> THE PROBLEM:
Would you please write out only the lines running from the top of the listing through the one holding "We re-run the", exactly, with both ends kept and pictures left out?

> RECORDS TO PROCESS:
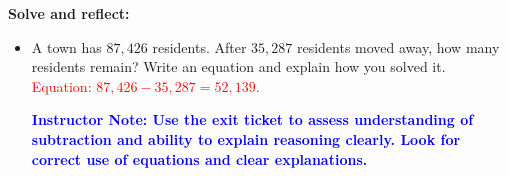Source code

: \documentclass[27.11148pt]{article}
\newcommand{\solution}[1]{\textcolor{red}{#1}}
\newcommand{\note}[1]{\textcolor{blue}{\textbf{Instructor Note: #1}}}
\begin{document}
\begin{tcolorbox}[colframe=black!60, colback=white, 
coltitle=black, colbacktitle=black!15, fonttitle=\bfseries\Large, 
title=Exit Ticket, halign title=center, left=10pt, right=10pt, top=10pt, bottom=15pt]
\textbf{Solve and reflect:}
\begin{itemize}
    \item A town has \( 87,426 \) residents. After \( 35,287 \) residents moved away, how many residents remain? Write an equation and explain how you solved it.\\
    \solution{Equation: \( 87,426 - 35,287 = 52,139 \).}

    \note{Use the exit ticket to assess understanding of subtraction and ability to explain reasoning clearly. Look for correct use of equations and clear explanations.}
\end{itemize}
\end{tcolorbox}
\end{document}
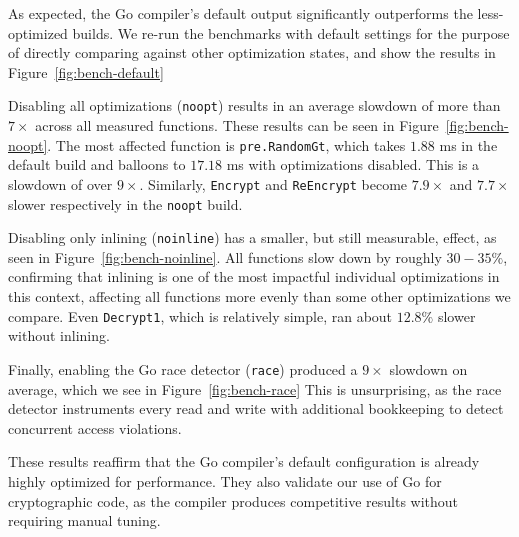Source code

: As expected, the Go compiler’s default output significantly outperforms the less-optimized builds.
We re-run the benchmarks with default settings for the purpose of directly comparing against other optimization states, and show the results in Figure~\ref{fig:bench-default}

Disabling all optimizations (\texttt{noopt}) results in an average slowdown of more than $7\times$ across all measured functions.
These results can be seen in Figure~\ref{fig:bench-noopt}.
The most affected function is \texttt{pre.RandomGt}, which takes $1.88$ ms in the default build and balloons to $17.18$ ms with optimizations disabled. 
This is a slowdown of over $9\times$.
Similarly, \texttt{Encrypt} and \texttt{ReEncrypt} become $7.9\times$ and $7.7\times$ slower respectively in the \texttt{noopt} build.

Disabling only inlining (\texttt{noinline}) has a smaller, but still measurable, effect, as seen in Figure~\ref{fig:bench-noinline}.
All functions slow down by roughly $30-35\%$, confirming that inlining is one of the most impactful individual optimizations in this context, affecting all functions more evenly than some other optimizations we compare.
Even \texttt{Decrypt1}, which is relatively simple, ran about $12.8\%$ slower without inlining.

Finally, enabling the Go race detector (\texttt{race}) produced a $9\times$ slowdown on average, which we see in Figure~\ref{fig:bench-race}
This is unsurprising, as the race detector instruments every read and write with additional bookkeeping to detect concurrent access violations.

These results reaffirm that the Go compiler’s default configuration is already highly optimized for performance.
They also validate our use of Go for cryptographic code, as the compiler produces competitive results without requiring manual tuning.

> SOLUTION:
Source code

: \documentclass[27.11148pt]{article}
\newcommand{\solution}[1]{\textcolor{red}{#1}}
\newcommand{\note}[1]{\textcolor{blue}{\textbf{Instructor Note: #1}}}
\begin{document}
\begin{tcolorbox}[colframe=black!60, colback=white, 
coltitle=black, colbacktitle=black!15, fonttitle=\bfseries\Large, 
title=Exit Ticket, halign title=center, left=10pt, right=10pt, top=10pt, bottom=15pt]
\textbf{Solve and reflect:}
\begin{itemize}
    \item A town has \( 87,426 \) residents. After \( 35,287 \) residents moved away, how many residents remain? Write an equation and explain how you solved it.\\
    \solution{Equation: \( 87,426 - 35,287 = 52,139 \).}

    \note{Use the exit ticket to assess understanding of subtraction and ability to explain reasoning clearly. Look for correct use of equations and clear explanations.}
\end{itemize}
\end{tcolorbox}
\end{document}
Source code

: As expected, the Go compiler’s default output significantly outperforms the less-optimized builds.
We re-run the benchmarks with default settings for the purpose of directly comparing against other optimization states, and show the results in Figure~\ref{fig:bench-default}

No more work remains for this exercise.